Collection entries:
▼

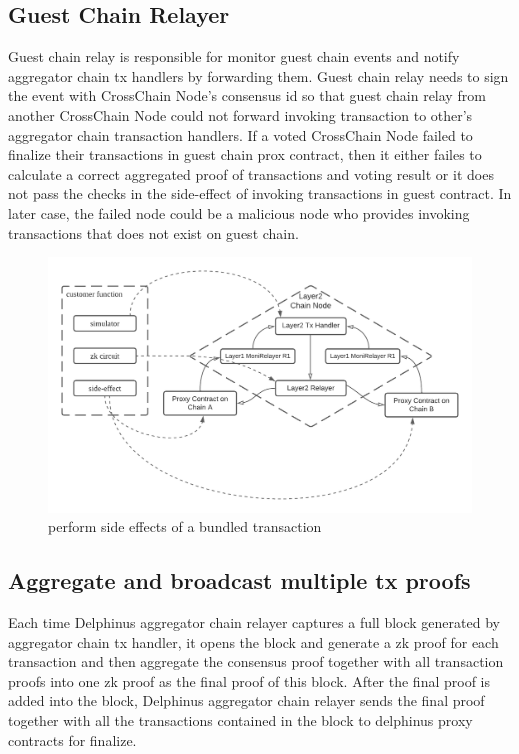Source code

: \documentclass[pageno]{jpaper}
\begin{document}
\subsection{Guest Chain Relayer}
Guest chain relay is responsible for monitor guest chain events and notify aggregator chain tx handlers by forwarding them. Guest chain relay needs to sign the event with CrossChain Node's consensus id so that guest chain relay from another CrossChain Node could not forward invoking transaction to other's aggregator chain transaction handlers. If a voted CrossChain Node failed to finalize their transactions in guest chain prox contract, then it either failes to calculate a correct aggregated proof of transactions and voting result or it does not pass the checks in the side-effect of invoking transactions in guest contract. In later case, the failed node could be a malicious node who provides invoking transactions that does not exist on guest chain.  

\begin{figure}[!ht]
\caption{perform side effects of a bundled transaction}
\label{sideffects}
\includegraphics[scale=0.2]{side-effects}
\end{figure}


\subsection{Aggregate and broadcast multiple tx proofs}
Each time Delphinus aggregator chain relayer captures a full block generated by aggregator chain tx handler, it opens the block and generate a zk proof for each transaction and then aggregate the consensus proof together with all transaction proofs into one zk proof as the final proof of this block. After the final proof is added into the block, Delphinus aggregator chain relayer sends the final proof together with all the transactions contained in the block to delphinus proxy contracts for finalize.
\end{document}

▲

- WHAT IS NEEDED: Pull every line containing the word "proofs" out of the entries above.

- FINISHED TASK:
\subsection{Aggregate and broadcast multiple tx proofs}
Each time Delphinus aggregator chain relayer captures a full block generated by aggregator chain tx handler, it opens the block and generate a zk proof for each transaction and then aggregate the consensus proof together with all transaction proofs into one zk proof as the final proof of this block. After the final proof is added into the block, Delphinus aggregator chain relayer sends the final proof together with all the transactions contained in the block to delphinus proxy contracts for finalize.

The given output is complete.